Las amigas de Mercedes supieron que el perro había muerto y quisieron saber qué habían hecho con el cadáver. Mercedes dijo que lo habían hecho embalsamar y nadie le creyó. Muchas personas rieron. Ella resolvió que era mejor decir que lo había tirado por ahí. Con su tejido en la mano esperaba como Penélope, tejiendo, la llegada del perro embalsamado. Pero el perro no llegaba. Mercedes todavía lloraba y se secaba las lágrimas con el pañuelo floreado.
El día convenido Mercedes recibió un llamado telefónico: el perro ya estaba embalsamado, sólo faltaba ir a buscarlo. El hombre no podía ir tan lejos. Mercedes y su marido fueron a buscar al perro en un taxímetro.
– Lo que nos ha hecho gastar este perro – dijo el marido de Mercedes, en el taxímetro, mirando los números que subían.
– Un hijo no hubiera costado más – dijo Mercedes, sacando su pañuelo del bolsillo y enjugándose las lágrimas.
– Bueno, basta; ya lloraste bastante.
En la casa del embalsamador tuvieron que esperar. Mercedes no hablaba, pero su marido la miraba atentamente.
– ¿La gente no dirá que estás loca? –inquirió su marido con una sonrisa.
– Peor para ellos –respondió Mercedes apasionadamente–. No tienen corazón, y la vida es muy triste para los que no tienen corazón. Nadie los quiere.
– Mujer, tienes razón.
El embalsamador trajo casi demasiado pronto al perro. Sobre un pie de madera barnizada de oscuro, semisentado, con los ojos de vidrio y el hocico barnizado estaba Mimoso. Nunca había parecido de mejor salud; estaba gordo, bien peinado y lustroso, lo único que le faltaba era hablar. Mercedes lo acarició con sus manos trémulas; lágrimas saltaron de sus ojos y cayeron sobre la cabeza del perro.

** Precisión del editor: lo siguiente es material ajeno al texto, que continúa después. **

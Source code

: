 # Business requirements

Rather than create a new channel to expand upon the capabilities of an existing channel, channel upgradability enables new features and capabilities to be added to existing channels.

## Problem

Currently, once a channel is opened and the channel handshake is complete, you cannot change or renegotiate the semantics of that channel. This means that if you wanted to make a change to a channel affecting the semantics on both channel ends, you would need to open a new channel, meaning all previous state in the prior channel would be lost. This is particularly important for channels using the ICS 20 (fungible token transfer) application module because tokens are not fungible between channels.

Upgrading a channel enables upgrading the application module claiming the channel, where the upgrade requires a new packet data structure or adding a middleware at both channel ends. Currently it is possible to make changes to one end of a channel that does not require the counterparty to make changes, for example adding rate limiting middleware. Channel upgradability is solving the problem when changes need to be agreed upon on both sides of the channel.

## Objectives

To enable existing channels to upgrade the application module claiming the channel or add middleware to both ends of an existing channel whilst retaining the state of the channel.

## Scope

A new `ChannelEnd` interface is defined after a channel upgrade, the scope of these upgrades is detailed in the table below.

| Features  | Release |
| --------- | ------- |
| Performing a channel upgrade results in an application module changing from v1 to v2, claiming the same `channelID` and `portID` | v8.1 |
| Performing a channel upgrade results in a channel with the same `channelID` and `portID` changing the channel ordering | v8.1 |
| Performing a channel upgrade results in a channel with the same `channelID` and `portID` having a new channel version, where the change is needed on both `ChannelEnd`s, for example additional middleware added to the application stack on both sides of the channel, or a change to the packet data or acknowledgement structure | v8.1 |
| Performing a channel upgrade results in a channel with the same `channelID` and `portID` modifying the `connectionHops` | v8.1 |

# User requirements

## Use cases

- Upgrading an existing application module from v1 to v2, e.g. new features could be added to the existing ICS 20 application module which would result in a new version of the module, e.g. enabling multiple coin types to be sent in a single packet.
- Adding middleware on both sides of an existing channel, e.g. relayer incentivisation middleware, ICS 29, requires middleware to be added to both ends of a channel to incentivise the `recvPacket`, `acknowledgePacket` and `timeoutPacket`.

– No me lo moje –dijo el embalsamador–. Y lávese la mano.
– Sólo le falta hablar –dijo el marido de Mercedes–. ¿Cómo hace estas maravillas?
– Con venenos, señor. Todo el trabajo lo hago con venenos, con guantes y anteojos, de otro modo, me intoxicaría. Es un sistema personal. ¿No hay niños en su casa?
– No.
– ¿Será peligroso para nosotros? –preguntó Mercedes.
– Únicamente si lo comen –respondió el hombre.
– Tenemos que envolverlo –dijo Mercedes, después de secar sus lágrimas.
El embalsamador envolvió el animal embalsamado en papeles de diario y entregó el paquete al marido de Mercedes. Salieron con alegría. En el camino hablaron del lugar donde colocarían a Mimoso. Eligieron el vestíbulo de la casa, junto a la mesita del teléfono en donde Mimoso los esperaba cuando ellos salían.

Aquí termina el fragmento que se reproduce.